(Stored data)
= = = =

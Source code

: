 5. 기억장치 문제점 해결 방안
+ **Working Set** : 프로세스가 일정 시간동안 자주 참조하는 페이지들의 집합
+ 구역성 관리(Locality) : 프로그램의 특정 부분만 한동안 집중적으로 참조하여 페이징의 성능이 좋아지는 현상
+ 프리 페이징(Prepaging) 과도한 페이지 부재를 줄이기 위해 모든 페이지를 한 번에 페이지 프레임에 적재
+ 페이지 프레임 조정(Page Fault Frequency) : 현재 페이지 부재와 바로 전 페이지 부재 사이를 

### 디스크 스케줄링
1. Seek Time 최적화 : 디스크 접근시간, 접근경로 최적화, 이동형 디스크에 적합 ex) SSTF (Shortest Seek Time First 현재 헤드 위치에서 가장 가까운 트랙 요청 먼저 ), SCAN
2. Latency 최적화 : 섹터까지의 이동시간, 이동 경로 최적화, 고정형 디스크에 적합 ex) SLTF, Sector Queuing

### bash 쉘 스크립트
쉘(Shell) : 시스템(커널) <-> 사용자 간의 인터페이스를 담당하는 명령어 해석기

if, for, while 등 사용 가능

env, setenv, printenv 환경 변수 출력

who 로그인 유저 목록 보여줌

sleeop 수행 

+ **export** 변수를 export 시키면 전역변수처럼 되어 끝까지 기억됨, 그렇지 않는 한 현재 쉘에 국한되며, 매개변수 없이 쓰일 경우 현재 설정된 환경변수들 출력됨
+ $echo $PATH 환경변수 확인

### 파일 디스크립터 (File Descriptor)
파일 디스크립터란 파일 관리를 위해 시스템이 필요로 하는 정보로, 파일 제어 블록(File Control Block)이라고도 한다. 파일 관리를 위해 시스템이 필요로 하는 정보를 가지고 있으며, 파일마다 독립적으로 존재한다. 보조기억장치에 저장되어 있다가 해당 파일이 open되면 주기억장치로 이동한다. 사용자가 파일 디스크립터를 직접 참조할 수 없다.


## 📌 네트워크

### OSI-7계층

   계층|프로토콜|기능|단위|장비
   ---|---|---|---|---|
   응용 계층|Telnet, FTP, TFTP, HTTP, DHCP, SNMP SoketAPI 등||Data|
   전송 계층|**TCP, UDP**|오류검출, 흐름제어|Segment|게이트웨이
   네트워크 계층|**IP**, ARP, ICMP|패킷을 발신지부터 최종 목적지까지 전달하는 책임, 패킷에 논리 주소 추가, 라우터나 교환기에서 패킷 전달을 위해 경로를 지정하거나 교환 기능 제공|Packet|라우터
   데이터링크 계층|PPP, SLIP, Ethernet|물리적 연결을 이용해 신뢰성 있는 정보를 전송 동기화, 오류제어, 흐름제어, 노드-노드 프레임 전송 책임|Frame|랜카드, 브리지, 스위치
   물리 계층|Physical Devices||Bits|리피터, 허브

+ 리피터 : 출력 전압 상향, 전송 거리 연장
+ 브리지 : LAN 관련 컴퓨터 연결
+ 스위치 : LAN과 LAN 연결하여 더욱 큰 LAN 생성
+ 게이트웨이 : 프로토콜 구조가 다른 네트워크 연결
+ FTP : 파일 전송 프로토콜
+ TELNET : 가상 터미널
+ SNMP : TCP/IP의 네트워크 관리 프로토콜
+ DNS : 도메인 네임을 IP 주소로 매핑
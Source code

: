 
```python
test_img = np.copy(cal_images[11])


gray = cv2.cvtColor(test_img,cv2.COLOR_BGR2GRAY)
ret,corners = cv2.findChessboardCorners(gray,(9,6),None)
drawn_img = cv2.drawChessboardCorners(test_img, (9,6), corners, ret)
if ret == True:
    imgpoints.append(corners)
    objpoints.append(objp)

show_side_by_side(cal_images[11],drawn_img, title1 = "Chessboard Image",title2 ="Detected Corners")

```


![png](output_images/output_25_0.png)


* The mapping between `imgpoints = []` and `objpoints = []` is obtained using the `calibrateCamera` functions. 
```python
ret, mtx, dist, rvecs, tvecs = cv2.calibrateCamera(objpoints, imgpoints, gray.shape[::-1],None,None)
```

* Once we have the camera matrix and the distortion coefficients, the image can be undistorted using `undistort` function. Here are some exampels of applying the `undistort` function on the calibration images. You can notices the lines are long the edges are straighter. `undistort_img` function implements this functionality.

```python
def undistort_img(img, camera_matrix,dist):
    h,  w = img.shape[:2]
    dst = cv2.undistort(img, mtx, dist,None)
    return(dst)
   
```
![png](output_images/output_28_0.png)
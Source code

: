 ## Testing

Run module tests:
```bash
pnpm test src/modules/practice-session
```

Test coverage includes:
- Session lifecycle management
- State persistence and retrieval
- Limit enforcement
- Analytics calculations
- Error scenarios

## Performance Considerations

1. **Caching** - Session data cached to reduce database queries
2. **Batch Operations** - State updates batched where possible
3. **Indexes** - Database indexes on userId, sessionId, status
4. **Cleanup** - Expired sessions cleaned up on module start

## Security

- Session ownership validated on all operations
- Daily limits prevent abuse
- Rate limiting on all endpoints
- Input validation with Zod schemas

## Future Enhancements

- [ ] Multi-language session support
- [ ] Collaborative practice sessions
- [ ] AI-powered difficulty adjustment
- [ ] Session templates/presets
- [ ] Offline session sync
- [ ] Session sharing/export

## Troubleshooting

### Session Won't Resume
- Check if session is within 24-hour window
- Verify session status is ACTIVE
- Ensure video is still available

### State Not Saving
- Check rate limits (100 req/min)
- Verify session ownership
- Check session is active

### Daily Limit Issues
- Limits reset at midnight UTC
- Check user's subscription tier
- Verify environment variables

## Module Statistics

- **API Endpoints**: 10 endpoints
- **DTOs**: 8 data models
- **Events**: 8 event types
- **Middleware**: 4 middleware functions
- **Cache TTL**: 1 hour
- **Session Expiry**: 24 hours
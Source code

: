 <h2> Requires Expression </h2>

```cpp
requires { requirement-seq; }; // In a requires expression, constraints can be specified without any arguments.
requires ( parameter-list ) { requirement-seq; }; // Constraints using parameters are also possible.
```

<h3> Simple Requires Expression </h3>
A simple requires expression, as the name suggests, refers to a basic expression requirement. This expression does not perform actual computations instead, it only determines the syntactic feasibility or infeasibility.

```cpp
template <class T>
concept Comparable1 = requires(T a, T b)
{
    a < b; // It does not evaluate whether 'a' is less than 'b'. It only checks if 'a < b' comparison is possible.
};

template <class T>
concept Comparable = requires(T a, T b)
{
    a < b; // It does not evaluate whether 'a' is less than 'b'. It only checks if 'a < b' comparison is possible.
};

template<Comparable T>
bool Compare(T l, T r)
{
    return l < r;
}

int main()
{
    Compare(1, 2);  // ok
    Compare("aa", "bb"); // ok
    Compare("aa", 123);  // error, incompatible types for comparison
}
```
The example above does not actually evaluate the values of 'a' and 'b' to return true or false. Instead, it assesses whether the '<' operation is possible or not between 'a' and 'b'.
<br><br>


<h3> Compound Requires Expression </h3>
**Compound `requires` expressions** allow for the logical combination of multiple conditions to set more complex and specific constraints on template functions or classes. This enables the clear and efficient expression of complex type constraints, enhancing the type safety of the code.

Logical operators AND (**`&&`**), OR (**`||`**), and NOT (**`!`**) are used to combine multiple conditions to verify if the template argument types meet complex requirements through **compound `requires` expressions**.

= = = =

> **WHAT NEEDS TO BE DONE**
Please restate the records word for word. Go from the first line to the line with "### bash 쉘 스크립트" and include both.

> **ANSWER BOX**
Source code

: 5. 기억장치 문제점 해결 방안
+ **Working Set** : 프로세스가 일정 시간동안 자주 참조하는 페이지들의 집합
+ 구역성 관리(Locality) : 프로그램의 특정 부분만 한동안 집중적으로 참조하여 페이징의 성능이 좋아지는 현상
+ 프리 페이징(Prepaging) 과도한 페이지 부재를 줄이기 위해 모든 페이지를 한 번에 페이지 프레임에 적재
+ 페이지 프레임 조정(Page Fault Frequency) : 현재 페이지 부재와 바로 전 페이지 부재 사이를 

### 디스크 스케줄링
1. Seek Time 최적화 : 디스크 접근시간, 접근경로 최적화, 이동형 디스크에 적합 ex) SSTF (Shortest Seek Time First 현재 헤드 위치에서 가장 가까운 트랙 요청 먼저 ), SCAN
2. Latency 최적화 : 섹터까지의 이동시간, 이동 경로 최적화, 고정형 디스크에 적합 ex) SLTF, Sector Queuing

### bash 쉘 스크립트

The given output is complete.